# TASK DETAILS
Reproduce precisely the lines between the start of the data below and the line with "- Using the", both included.

# EXERCISE DATA

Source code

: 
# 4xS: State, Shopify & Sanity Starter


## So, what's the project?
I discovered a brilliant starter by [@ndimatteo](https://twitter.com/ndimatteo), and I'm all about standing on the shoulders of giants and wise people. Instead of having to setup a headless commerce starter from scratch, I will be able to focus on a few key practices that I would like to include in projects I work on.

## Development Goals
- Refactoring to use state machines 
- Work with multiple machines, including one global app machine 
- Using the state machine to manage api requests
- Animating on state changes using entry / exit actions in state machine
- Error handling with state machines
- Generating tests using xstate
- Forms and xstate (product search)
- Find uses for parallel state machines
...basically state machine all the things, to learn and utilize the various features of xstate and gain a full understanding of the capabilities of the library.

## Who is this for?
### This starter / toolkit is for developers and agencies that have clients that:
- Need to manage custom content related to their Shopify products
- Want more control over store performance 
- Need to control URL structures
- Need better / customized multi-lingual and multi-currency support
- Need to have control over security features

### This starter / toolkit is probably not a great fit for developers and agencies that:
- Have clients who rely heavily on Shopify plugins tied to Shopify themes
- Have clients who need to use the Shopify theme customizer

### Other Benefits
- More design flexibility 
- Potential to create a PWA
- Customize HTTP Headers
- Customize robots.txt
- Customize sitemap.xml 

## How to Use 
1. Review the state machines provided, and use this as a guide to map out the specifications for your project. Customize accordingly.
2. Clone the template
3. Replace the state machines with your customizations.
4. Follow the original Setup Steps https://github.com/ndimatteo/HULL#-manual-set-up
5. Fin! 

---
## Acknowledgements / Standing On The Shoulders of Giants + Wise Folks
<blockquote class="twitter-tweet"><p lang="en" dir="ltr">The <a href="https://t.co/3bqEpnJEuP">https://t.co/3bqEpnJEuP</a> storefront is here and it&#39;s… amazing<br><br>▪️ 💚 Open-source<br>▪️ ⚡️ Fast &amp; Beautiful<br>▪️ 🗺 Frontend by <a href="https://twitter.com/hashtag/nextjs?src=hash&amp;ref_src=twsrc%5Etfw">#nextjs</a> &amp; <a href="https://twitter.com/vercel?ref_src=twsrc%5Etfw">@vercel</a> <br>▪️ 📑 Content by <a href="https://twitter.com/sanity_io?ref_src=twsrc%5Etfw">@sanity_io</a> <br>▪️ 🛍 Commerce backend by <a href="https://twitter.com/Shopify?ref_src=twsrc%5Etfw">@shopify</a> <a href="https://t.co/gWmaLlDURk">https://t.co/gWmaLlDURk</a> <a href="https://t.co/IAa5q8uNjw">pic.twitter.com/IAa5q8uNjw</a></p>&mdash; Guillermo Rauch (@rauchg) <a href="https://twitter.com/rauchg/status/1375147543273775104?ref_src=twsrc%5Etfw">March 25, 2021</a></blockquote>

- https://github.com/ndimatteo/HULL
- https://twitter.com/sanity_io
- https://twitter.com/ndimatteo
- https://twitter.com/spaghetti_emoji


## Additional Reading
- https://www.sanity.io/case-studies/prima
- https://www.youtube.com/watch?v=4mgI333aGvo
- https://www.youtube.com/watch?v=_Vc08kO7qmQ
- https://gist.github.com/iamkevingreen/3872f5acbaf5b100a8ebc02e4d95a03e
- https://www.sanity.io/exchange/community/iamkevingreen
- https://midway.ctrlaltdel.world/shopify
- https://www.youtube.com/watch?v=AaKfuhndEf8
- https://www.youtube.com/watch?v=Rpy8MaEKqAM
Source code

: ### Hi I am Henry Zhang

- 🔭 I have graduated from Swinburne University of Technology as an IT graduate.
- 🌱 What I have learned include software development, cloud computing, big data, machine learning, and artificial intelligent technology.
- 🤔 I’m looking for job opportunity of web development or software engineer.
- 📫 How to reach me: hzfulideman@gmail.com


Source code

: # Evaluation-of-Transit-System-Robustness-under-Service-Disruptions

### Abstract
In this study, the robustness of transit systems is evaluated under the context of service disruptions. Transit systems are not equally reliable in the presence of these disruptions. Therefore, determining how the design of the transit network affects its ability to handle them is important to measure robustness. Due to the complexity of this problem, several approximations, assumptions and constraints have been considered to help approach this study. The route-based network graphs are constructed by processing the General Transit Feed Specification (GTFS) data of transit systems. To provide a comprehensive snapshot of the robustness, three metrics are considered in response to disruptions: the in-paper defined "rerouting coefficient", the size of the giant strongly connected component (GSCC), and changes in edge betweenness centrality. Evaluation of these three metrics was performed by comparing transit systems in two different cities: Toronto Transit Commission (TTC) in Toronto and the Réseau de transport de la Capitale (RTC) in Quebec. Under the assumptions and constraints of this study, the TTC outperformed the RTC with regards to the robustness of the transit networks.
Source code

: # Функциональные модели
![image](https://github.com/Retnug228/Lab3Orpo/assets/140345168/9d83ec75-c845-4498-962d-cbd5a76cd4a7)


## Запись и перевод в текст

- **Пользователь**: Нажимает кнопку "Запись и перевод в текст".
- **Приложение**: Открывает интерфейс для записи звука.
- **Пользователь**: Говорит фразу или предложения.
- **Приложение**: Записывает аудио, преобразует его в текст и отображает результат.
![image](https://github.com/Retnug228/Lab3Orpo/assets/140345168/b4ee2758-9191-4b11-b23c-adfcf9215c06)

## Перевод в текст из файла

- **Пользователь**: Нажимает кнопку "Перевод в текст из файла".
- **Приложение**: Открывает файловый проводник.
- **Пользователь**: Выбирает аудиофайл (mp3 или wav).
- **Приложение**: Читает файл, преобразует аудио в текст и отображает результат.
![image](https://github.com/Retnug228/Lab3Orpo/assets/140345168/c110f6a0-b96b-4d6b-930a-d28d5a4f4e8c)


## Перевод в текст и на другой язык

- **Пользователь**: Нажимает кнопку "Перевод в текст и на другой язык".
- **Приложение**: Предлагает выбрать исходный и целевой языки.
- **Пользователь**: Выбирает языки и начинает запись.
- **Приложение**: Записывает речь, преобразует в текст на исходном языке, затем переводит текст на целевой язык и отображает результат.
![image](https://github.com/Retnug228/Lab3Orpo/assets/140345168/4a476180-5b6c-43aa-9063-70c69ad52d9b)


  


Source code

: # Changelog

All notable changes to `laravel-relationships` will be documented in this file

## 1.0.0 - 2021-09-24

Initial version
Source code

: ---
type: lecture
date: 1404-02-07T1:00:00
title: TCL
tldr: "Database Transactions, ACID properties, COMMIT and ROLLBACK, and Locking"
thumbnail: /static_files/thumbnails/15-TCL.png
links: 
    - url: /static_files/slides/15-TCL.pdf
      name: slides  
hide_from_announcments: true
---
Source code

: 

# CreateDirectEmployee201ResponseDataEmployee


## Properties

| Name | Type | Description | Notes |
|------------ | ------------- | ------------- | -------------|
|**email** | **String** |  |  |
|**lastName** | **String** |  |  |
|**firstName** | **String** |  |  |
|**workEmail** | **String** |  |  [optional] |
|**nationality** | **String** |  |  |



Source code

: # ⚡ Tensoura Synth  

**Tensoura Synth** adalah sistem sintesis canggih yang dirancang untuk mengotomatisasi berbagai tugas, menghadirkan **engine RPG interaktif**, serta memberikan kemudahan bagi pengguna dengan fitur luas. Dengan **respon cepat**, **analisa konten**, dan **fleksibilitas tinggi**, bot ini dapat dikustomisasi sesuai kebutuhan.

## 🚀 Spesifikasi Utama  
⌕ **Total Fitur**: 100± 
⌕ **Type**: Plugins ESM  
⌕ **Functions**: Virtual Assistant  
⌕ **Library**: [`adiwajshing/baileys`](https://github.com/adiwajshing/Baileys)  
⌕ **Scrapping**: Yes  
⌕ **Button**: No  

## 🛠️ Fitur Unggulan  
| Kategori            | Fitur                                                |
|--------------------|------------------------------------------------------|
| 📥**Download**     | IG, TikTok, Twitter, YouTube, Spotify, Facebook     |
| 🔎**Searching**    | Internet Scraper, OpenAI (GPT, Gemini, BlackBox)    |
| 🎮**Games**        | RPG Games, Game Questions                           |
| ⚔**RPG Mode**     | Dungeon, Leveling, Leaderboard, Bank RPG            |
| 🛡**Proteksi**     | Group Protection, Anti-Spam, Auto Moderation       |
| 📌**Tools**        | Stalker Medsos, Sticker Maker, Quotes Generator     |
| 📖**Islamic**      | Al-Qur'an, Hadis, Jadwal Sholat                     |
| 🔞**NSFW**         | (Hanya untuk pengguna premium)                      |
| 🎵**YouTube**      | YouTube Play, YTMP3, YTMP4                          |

# ANSWER SPACE
Source code

: 
# 4xS: State, Shopify & Sanity Starter


## So, what's the project?
I discovered a brilliant starter by [@ndimatteo](https://twitter.com/ndimatteo), and I'm all about standing on the shoulders of giants and wise people. Instead of having to setup a headless commerce starter from scratch, I will be able to focus on a few key practices that I would like to include in projects I work on.

## Development Goals
- Refactoring to use state machines 
- Work with multiple machines, including one global app machine 
- Using the state machine to manage api requests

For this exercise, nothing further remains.